## Task brief
Report every line of the data that includes "Kollisionen".

## Extracted data
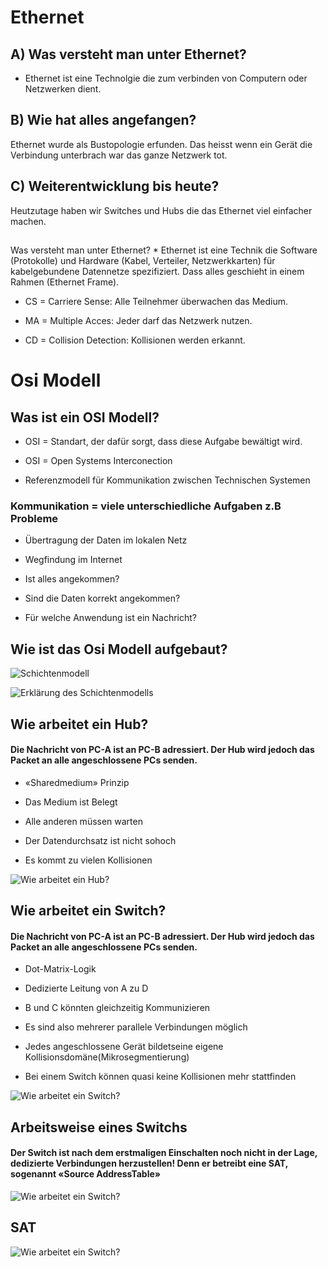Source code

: <h1>Ethernet</h1>

<h2>A) Was versteht man unter Ethernet?</h2>

* Ethernet ist eine Technolgie die zum verbinden von Computern oder Netzwerken dient.

<h2>B) Wie hat alles angefangen?</h2>

Ethernet wurde als Bustopologie erfunden. Das heisst wenn ein Gerät die Verbindung unterbrach war das ganze Netzwerk tot.

<h2>C) Weiterentwicklung bis heute?</h2>

Heutzutage haben wir Switches und Hubs die das Ethernet viel einfacher machen.

<h2></h2>Was versteht man unter Ethernet?</h2>
* Ethernet ist eine Technik die Software (Protokolle) und Hardware (Kabel, Verteiler, Netzwerkkarten) für kabelgebundene Datennetze spezifiziert. Dass alles geschieht in einem Rahmen (Ethernet Frame).

* CS = Carriere Sense: Alle Teilnehmer überwachen das Medium.

* MA = Multiple Acces: Jeder darf das Netzwerk nutzen.

* CD = Collision Detection: Kollisionen werden erkannt.

<h1>Osi Modell</h1>

<h2>Was ist ein OSI Modell?</h2>

* OSI = Standart, der dafür sorgt, dass diese Aufgabe bewältigt wird.

* OSI = Open Systems Interconection

* Referenzmodell für Kommunikation zwischen Technischen Systemen

<h3>Kommunikation = viele unterschiedliche Aufgaben z.B Probleme</h3>

* Übertragung der Daten im lokalen Netz

* Wegfindung im Internet

* Ist alles angekommen?

* Sind die Daten korrekt angekommen?

* Für welche Anwendung ist ein Nachricht?

<h2>Wie ist das Osi Modell aufgebaut?</h2>

![Schichtenmodell](../images/schichtenmodell_m117.png)

![Erklärung des Schichtenmodells](../images/schichtenmodell_erklaerung.png)

<h2>Wie arbeitet ein Hub?</h2>

<h4>Die Nachricht von PC-A ist an PC-B adressiert. Der Hub wird jedoch das Packet an alle angeschlossene PCs senden.</h4>

* «Sharedmedium» Prinzip

* Das Medium ist Belegt

* Alle anderen müssen warten

* Der Datendurchsatz ist nicht sohoch

* Es kommt zu vielen Kollisionen

![Wie arbeitet ein Hub?](../images/arbeitsweise_hub.png)

<h2>Wie arbeitet ein Switch?</h2>

<h4>Die Nachricht von PC-A ist an PC-B adressiert. Der Hub wird jedoch das Packet an alle angeschlossene PCs senden.</h4>

* Dot-Matrix-Logik 

* Dedizierte Leitung von A zu D

* B und C könnten gleichzeitig Kommunizieren

* Es sind also mehrerer parallele Verbindungen möglich

* Jedes angeschlossene Gerät bildetseine eigene Kollisionsdomäne(Mikrosegmentierung)

* Bei einem Switch können quasi keine Kollisionen mehr stattfinden

![Wie arbeitet ein Switch?](../images/funktionsweise_switch.png)

<h2>Arbeitsweise eines Switchs</h2>

<h4>Der Switch ist nach dem erstmaligen Einschalten noch nicht in der Lage, dedizierte Verbindungen herzustellen! Denn er betreibt eine SAT, sogenannt «Source AddressTable»</h4>

![Wie arbeitet ein Switch?](../images/Arbeitsweise_switch.png)

<h2>SAT</h2>

![Wie arbeitet ein Switch?](../images/sat_tabelle.png)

## Solution
* CD = Collision Detection: Kollisionen werden erkannt.
* Es kommt zu vielen Kollisionen
* Bei einem Switch können quasi keine Kollisionen mehr stattfinden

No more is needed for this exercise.